Layer-resolved magnetic exchange interactions of surfaces of late 3d elements: effects of electronic correlations

TL;DR

This study uses advanced ab initio methods to analyze the magnetic exchange interactions and electronic structure of Fe, Co, and Ni surfaces, revealing how electronic correlations influence magnetic properties and surface states.

Contribution

It provides a detailed ab initio analysis combining density functional theory and dynamical mean-field theory to understand surface magnetic interactions in late 3d elements, highlighting correlation effects.

Findings

Surface states enhance magnetic moments and exchange couplings.

Fe surfaces tend to have antiferromagnetic coupling between atoms.

Correlations increase orbital magnetic moments but do not drastically alter exchange interactions.

Abstract

We present the results of an ab initio study of magnetic properties of Fe, Co and Ni surfaces. In particular, we discuss their electronic structure and magnetic exchange interactions (Jij), as obtained by means of a combination of density functional theory and dynamical mean-field theory. All studied systems have a pronounced tendency to ferromagnetism both for bulk and surface atoms. The presence of narrow-band surface states is shown to enhance the magnetic moment as well as the exchange couplings. The most interesting results were obtained for the Fe surface where the atoms have a tendency to couple antiferromagnetically with each other.
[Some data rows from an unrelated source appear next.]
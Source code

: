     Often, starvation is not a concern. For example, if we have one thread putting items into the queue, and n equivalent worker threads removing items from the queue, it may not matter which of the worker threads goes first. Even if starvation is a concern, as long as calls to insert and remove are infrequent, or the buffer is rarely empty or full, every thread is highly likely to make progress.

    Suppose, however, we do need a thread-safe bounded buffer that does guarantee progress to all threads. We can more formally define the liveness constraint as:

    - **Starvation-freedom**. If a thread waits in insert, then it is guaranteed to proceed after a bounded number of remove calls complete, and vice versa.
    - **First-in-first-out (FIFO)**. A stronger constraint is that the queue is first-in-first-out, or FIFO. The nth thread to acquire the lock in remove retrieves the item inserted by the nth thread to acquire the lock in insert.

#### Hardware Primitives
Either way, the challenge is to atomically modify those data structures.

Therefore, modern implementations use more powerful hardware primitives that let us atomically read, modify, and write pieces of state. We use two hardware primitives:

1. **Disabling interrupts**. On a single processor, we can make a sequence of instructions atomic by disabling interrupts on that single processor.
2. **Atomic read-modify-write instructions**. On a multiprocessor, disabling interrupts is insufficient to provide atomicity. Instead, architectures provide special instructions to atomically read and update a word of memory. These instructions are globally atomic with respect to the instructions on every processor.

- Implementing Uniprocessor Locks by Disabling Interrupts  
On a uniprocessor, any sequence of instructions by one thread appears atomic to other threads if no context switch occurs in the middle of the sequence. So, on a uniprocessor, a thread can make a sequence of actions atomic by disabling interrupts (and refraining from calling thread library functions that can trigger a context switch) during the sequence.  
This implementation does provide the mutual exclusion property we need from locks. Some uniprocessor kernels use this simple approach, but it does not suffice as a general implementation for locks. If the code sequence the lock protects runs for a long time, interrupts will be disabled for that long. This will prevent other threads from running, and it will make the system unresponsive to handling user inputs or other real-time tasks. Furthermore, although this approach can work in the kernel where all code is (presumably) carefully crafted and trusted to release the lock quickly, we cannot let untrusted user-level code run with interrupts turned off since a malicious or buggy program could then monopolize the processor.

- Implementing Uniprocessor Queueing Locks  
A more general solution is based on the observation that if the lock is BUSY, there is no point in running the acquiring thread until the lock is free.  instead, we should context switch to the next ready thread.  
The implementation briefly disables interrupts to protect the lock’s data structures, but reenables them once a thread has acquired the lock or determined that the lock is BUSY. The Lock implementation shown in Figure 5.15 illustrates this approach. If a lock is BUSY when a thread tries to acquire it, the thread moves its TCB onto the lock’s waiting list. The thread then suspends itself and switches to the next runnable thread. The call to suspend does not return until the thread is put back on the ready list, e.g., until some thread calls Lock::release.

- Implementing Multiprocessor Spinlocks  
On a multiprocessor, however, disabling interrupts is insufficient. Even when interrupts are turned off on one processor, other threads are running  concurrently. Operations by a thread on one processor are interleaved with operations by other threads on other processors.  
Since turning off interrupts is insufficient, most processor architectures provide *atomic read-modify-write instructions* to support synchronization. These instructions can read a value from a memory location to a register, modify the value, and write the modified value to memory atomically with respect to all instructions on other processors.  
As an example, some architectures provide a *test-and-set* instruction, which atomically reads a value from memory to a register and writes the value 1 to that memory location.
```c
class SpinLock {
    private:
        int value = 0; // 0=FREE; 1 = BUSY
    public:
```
This interaction is relatively small, when compared to interlayer ferromagnetic interaction, and strongly depends on the lattice parameter. Local correlation effects are shown to lead to strong changes of the overall shape of the spectral functions. However, they seem to not play a decisive role on the overall picture of the magnetic couplings studied here. We have also investigated the influence of correlations on the spin and orbital moments of the bulk-like and surface atoms. We found that dynamical correlations in general lead to enhanced values of the orbital moment.